(Input records)
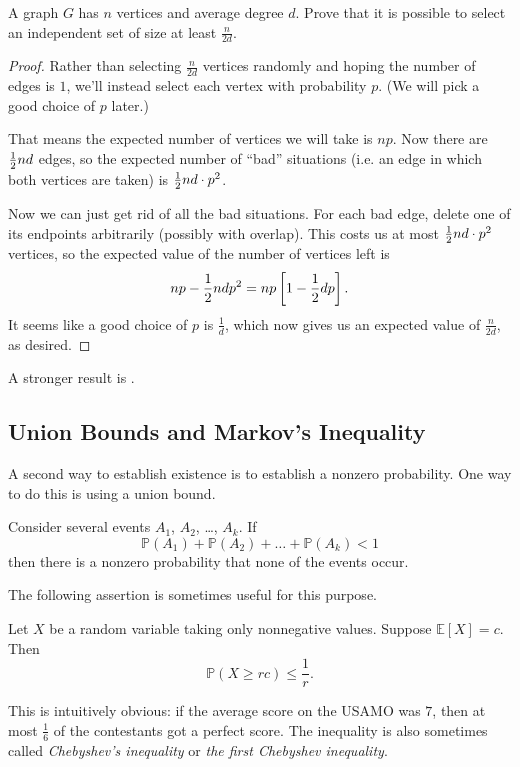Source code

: \documentclass[11pt]{scrartcl}
\newcommand\EE{\mathbb E}
\newcommand\PP{\mathbb P}
\begin{document}
\begin{example}
	 A graph $G$ has $n$ vertices and average degree $d$.
	Prove that it is possible to select an independent set of size at least $\frac{n}{2d}$.
\end{example}
\begin{proof}
	Rather than selecting $\frac{n}{2d}$ vertices randomly and hoping the number of edges is $1$,
	we'll instead select each vertex with probability $p$.
	(We will pick a good choice of $p$ later.)

	That means the expected number of vertices we will take is $np$.
	Now there are $\frac{1}{2} nd$ edges, so the expected number of ``bad'' situations ({i.e.} an edge
	in which both vertices are taken) is $\frac{1}{2} nd \cdot p^2$.

	Now we can just get rid of all the bad situations.
	For each bad edge, delete one of its endpoints arbitrarily (possibly with overlap).
	This costs us at most $\frac{1}{2} nd \cdot p^2$ vertices, so the expected value
	of the number of vertices left is
	\[ np - \frac{1}{2} nd p^2 = np \left[ 1 - \frac{1}{2} dp \right]. \]
	It seems like a good choice of $p$ is $\frac 1d$, which now gives us an expected value
	of $\frac{n}{2d}$, as desired.
\end{proof}
A stronger result is .


\subsection{Union Bounds and Markov's Inequality}
A second way to establish existence is to establish a nonzero probability.
One way to do this is using a union bound.
\begin{proposition}
	Consider several events $A_1$, $A_2$, \dots, $A_k$.  If
	\[ \PP(A_1) + \PP(A_2) + \dots + \PP(A_k) < 1 \]
	then there is a nonzero probability that none of the events occur.
\end{proposition}

The following assertion is sometimes useful for this purpose.
\begin{theorem}
	Let $X$ be a random variable taking only nonnegative values.
	Suppose $\EE[X] = c$. Then
	\[ \PP(X \ge rc) \le \frac{1}{r} . \]
\end{theorem}
This is intuitively obvious: if the average score on the USAMO was $7$,
then at most $\frac 16$ of the contestants got a perfect score.
The inequality is also sometimes called \emph{Chebyshev's inequality} or
\emph{the first Chebyshev inequality}.
\end{document}
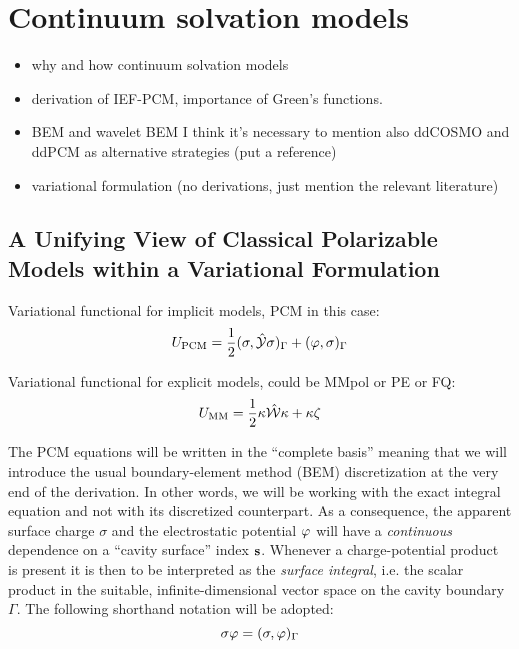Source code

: \chapter{Continuum solvation models}\label{ch:CSM}


\begin{itemize}
    \item why and how continuum solvation models
    \item derivation of \acs{IEF}-\acs{PCM}, importance of Green's
      functions.
    \item \ac{BEM} and wavelet \acs{BEM} I think it's necessary to
      mention also ddCOSMO and ddPCM as alternative strategies (put a
      reference)
    \item variational formulation (no derivations, just mention the
      relevant literature)
\end{itemize}

\pagebreak

\section[Variational Formulation of Classical Polarizable Models]{
A Unifying View of Classical Polarizable Models within a Variational Formulation}
\label{sec:variational}

Variational functional for implicit models, \acs{PCM} in this case:
\begin{equation}
 U_\mathrm{PCM} = \frac{1}{2}(\sigma, \hat{\mathcal{Y}}\sigma)_{\Gamma} + (\varphi, \sigma)_{\Gamma}
\end{equation}

Variational functional for explicit models, could be MMpol or PE or FQ:
\begin{equation}
  U_\mathrm{MM} = \frac{1}{2}\kappa\hat{\mathcal{W}}\kappa + \kappa\zeta
\end{equation}

The PCM equations will be written in the ``complete basis'' meaning that
we will introduce the usual boundary-element method (BEM) discretization
at the very end of the derivation. In other words, we will be working
with the exact integral equation and not with its discretized
counterpart. As a consequence, the apparent surface charge $\sigma$ and
the electrostatic potential $\varphi$ will have a \emph{continuous}
dependence on a ``cavity surface'' index $\mathbf{s}$. Whenever a
charge-potential product is present it is then to be interpreted as the
\emph{surface integral}, i.e. the scalar product in the suitable,
infinite-dimensional vector space on the cavity boundary $\Gamma$. The
following shorthand notation will be adopted:
\begin{equation}
 \sigma\varphi = (\sigma, \varphi)_{\Gamma}
\end{equation}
(End Input records)
→ **What to produce**:
The records above should be output exactly, but without any of their pictures.

→ **Task output**:
Source code

: \documentclass[11pt]{scrartcl}
\newcommand\EE{\mathbb E}
\newcommand\PP{\mathbb P}
\begin{document}
\begin{example}
	 A graph $G$ has $n$ vertices and average degree $d$.
	Prove that it is possible to select an independent set of size at least $\frac{n}{2d}$.
\end{example}
\begin{proof}
	Rather than selecting $\frac{n}{2d}$ vertices randomly and hoping the number of edges is $1$,
	we'll instead select each vertex with probability $p$.
	(We will pick a good choice of $p$ later.)

	That means the expected number of vertices we will take is $np$.
	Now there are $\frac{1}{2} nd$ edges, so the expected number of ``bad'' situations ({i.e.} an edge
	in which both vertices are taken) is $\frac{1}{2} nd \cdot p^2$.

	Now we can just get rid of all the bad situations.
	For each bad edge, delete one of its endpoints arbitrarily (possibly with overlap).
	This costs us at most $\frac{1}{2} nd \cdot p^2$ vertices, so the expected value
	of the number of vertices left is
	\[ np - \frac{1}{2} nd p^2 = np \left[ 1 - \frac{1}{2} dp \right]. \]
	It seems like a good choice of $p$ is $\frac 1d$, which now gives us an expected value
	of $\frac{n}{2d}$, as desired.
\end{proof}
A stronger result is .


\subsection{Union Bounds and Markov's Inequality}
A second way to establish existence is to establish a nonzero probability.
One way to do this is using a union bound.
\begin{proposition}
	Consider several events $A_1$, $A_2$, \dots, $A_k$.  If
	\[ \PP(A_1) + \PP(A_2) + \dots + \PP(A_k) < 1 \]
	then there is a nonzero probability that none of the events occur.
\end{proposition}

The following assertion is sometimes useful for this purpose.
\begin{theorem}
	Let $X$ be a random variable taking only nonnegative values.
	Suppose $\EE[X] = c$. Then
	\[ \PP(X \ge rc) \le \frac{1}{r} . \]
\end{theorem}
This is intuitively obvious: if the average score on the USAMO was $7$,
then at most $\frac 16$ of the contestants got a perfect score.
The inequality is also sometimes called \emph{Chebyshev's inequality} or
\emph{the first Chebyshev inequality}.
\end{document}
Source code

: \chapter{Continuum solvation models}\label{ch:CSM}


\begin{itemize}
    \item why and how continuum solvation models
    \item derivation of \acs{IEF}-\acs{PCM}, importance of Green's
      functions.
    \item \ac{BEM} and wavelet \acs{BEM} I think it's necessary to
      mention also ddCOSMO and ddPCM as alternative strategies (put a
      reference)
    \item variational formulation (no derivations, just mention the
      relevant literature)
\end{itemize}

\pagebreak

\section[Variational Formulation of Classical Polarizable Models]{
A Unifying View of Classical Polarizable Models within a Variational Formulation}
\label{sec:variational}

Variational functional for implicit models, \acs{PCM} in this case:
\begin{equation}
 U_\mathrm{PCM} = \frac{1}{2}(\sigma, \hat{\mathcal{Y}}\sigma)_{\Gamma} + (\varphi, \sigma)_{\Gamma}
\end{equation}

Variational functional for explicit models, could be MMpol or PE or FQ:
\begin{equation}
  U_\mathrm{MM} = \frac{1}{2}\kappa\hat{\mathcal{W}}\kappa + \kappa\zeta
\end{equation}

The PCM equations will be written in the ``complete basis'' meaning that
we will introduce the usual boundary-element method (BEM) discretization
at the very end of the derivation. In other words, we will be working
with the exact integral equation and not with its discretized
counterpart. As a consequence, the apparent surface charge $\sigma$ and
the electrostatic potential $\varphi$ will have a \emph{continuous}
dependence on a ``cavity surface'' index $\mathbf{s}$. Whenever a
charge-potential product is present it is then to be interpreted as the
\emph{surface integral}, i.e. the scalar product in the suitable,
infinite-dimensional vector space on the cavity boundary $\Gamma$. The
following shorthand notation will be adopted:
\begin{equation}
 \sigma\varphi = (\sigma, \varphi)_{\Gamma}
\end{equation}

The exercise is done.